Print the records below exactly; all of them are needed.

Records contained in a dataset:
- - -
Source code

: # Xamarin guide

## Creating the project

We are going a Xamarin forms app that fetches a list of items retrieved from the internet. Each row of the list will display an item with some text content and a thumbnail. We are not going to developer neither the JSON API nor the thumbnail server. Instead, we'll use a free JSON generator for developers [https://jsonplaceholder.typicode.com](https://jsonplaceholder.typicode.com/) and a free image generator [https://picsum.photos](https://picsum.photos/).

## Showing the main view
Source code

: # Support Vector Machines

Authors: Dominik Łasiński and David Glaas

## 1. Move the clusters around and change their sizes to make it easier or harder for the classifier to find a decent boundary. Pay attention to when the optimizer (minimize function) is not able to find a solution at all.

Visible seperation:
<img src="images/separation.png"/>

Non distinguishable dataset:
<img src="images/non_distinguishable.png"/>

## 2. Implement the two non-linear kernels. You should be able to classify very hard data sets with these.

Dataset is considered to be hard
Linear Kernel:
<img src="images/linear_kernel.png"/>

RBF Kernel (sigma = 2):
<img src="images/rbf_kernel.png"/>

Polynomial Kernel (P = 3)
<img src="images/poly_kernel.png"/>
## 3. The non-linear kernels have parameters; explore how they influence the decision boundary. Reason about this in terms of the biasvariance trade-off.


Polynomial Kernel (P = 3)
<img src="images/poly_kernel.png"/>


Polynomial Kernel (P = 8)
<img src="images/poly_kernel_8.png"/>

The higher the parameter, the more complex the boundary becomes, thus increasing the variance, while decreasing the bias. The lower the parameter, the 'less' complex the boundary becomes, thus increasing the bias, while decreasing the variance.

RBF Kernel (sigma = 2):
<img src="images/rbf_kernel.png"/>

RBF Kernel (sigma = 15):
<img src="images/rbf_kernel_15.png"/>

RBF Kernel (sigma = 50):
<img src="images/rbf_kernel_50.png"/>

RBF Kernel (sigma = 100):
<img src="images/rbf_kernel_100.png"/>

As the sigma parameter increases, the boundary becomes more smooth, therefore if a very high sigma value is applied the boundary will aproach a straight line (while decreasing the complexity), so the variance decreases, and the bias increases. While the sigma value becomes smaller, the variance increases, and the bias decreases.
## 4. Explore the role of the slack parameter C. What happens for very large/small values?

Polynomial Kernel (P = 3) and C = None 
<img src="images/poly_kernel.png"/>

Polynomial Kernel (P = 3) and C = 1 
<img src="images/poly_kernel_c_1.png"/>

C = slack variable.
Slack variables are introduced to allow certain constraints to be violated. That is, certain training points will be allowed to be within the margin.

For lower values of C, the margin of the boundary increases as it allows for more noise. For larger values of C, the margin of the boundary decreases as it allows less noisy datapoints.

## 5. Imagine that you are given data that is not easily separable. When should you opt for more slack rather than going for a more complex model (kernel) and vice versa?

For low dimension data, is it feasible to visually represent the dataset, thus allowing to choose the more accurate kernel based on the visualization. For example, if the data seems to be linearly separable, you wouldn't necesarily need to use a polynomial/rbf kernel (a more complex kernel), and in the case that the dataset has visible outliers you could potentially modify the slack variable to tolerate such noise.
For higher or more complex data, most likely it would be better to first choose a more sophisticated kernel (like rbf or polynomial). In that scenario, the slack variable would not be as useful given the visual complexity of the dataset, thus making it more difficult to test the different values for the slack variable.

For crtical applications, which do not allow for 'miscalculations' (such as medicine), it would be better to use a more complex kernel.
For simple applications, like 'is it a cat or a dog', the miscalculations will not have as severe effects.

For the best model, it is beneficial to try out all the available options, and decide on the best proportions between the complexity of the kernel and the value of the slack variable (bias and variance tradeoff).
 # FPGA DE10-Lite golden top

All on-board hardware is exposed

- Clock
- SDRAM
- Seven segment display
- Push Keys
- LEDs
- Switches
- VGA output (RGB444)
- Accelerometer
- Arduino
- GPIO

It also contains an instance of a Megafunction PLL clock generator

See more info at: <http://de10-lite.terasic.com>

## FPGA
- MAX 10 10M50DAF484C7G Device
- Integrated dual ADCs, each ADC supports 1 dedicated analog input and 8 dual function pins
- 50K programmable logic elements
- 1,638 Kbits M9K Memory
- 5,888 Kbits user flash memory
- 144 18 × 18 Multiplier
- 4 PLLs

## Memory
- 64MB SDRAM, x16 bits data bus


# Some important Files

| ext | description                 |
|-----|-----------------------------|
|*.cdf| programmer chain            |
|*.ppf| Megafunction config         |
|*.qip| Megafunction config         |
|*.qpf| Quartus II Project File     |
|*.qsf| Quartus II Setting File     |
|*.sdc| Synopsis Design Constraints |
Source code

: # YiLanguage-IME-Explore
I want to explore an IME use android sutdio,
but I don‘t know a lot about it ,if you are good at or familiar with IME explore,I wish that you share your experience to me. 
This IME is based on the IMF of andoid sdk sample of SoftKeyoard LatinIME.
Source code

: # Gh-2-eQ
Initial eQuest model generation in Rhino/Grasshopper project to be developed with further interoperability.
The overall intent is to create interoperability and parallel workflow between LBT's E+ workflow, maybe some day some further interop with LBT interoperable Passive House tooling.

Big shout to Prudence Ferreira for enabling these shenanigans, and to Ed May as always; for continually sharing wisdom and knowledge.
- - -
# The completed task
Source code

: # Xamarin guide

## Creating the project

We are going a Xamarin forms app that fetches a list of items retrieved from the internet. Each row of the list will display an item with some text content and a thumbnail. We are not going to developer neither the JSON API nor the thumbnail server. Instead, we'll use a free JSON generator for developers [https://jsonplaceholder.typicode.com](https://jsonplaceholder.typicode.com/) and a free image generator [https://picsum.photos](https://picsum.photos/).

## Showing the main view
Source code

: # Support Vector Machines

Authors: Dominik Łasiński and David Glaas

## 1. Move the clusters around and change their sizes to make it easier or harder for the classifier to find a decent boundary. Pay attention to when the optimizer (minimize function) is not able to find a solution at all.

Visible seperation:
<img src="images/separation.png"/>

Non distinguishable dataset:
<img src="images/non_distinguishable.png"/>

## 2. Implement the two non-linear kernels. You should be able to classify very hard data sets with these.

Dataset is considered to be hard
Linear Kernel:
<img src="images/linear_kernel.png"/>

RBF Kernel (sigma = 2):
<img src="images/rbf_kernel.png"/>

Polynomial Kernel (P = 3)
<img src="images/poly_kernel.png"/>
## 3. The non-linear kernels have parameters; explore how they influence the decision boundary. Reason about this in terms of the biasvariance trade-off.


Polynomial Kernel (P = 3)
<img src="images/poly_kernel.png"/>


Polynomial Kernel (P = 8)
<img src="images/poly_kernel_8.png"/>

The higher the parameter, the more complex the boundary becomes, thus increasing the variance, while decreasing the bias. The lower the parameter, the 'less' complex the boundary becomes, thus increasing the bias, while decreasing the variance.

RBF Kernel (sigma = 2):
<img src="images/rbf_kernel.png"/>

RBF Kernel (sigma = 15):
<img src="images/rbf_kernel_15.png"/>

RBF Kernel (sigma = 50):
<img src="images/rbf_kernel_50.png"/>

RBF Kernel (sigma = 100):
<img src="images/rbf_kernel_100.png"/>

As the sigma parameter increases, the boundary becomes more smooth, therefore if a very high sigma value is applied the boundary will aproach a straight line (while decreasing the complexity), so the variance decreases, and the bias increases. While the sigma value becomes smaller, the variance increases, and the bias decreases.
## 4. Explore the role of the slack parameter C. What happens for very large/small values?

Polynomial Kernel (P = 3) and C = None 
<img src="images/poly_kernel.png"/>

Polynomial Kernel (P = 3) and C = 1 
<img src="images/poly_kernel_c_1.png"/>

C = slack variable.
Slack variables are introduced to allow certain constraints to be violated. That is, certain training points will be allowed to be within the margin.

For lower values of C, the margin of the boundary increases as it allows for more noise. For larger values of C, the margin of the boundary decreases as it allows less noisy datapoints.

## 5. Imagine that you are given data that is not easily separable. When should you opt for more slack rather than going for a more complex model (kernel) and vice versa?

For low dimension data, is it feasible to visually represent the dataset, thus allowing to choose the more accurate kernel based on the visualization. For example, if the data seems to be linearly separable, you wouldn't necesarily need to use a polynomial/rbf kernel (a more complex kernel), and in the case that the dataset has visible outliers you could potentially modify the slack variable to tolerate such noise.
For higher or more complex data, most likely it would be better to first choose a more sophisticated kernel (like rbf or polynomial). In that scenario, the slack variable would not be as useful given the visual complexity of the dataset, thus making it more difficult to test the different values for the slack variable.

For crtical applications, which do not allow for 'miscalculations' (such as medicine), it would be better to use a more complex kernel.
For simple applications, like 'is it a cat or a dog', the miscalculations will not have as severe effects.

For the best model, it is beneficial to try out all the available options, and decide on the best proportions between the complexity of the kernel and the value of the slack variable (bias and variance tradeoff).
 # FPGA DE10-Lite golden top

All on-board hardware is exposed

- Clock
- SDRAM
- Seven segment display
- Push Keys
- LEDs
- Switches
- VGA output (RGB444)
- Accelerometer
- Arduino
- GPIO

It also contains an instance of a Megafunction PLL clock generator

See more info at: <http://de10-lite.terasic.com>

## FPGA
- MAX 10 10M50DAF484C7G Device
- Integrated dual ADCs, each ADC supports 1 dedicated analog input and 8 dual function pins
- 50K programmable logic elements
- 1,638 Kbits M9K Memory
- 5,888 Kbits user flash memory
- 144 18 × 18 Multiplier
- 4 PLLs

## Memory
- 64MB SDRAM, x16 bits data bus


# Some important Files

| ext | description                 |
|-----|-----------------------------|
|*.cdf| programmer chain            |
|*.ppf| Megafunction config         |
|*.qip| Megafunction config         |
|*.qpf| Quartus II Project File     |
|*.qsf| Quartus II Setting File     |
|*.sdc| Synopsis Design Constraints |
Source code

: # YiLanguage-IME-Explore
I want to explore an IME use android sutdio,
but I don‘t know a lot about it ,if you are good at or familiar with IME explore,I wish that you share your experience to me. 
This IME is based on the IMF of andoid sdk sample of SoftKeyoard LatinIME.
Source code

: # Gh-2-eQ
Initial eQuest model generation in Rhino/Grasshopper project to be developed with further interoperability.
The overall intent is to create interoperability and parallel workflow between LBT's E+ workflow, maybe some day some further interop with LBT interoperable Passive House tooling.

Big shout to Prudence Ferreira for enabling these shenanigans, and to Ed May as always; for continually sharing wisdom and knowledge.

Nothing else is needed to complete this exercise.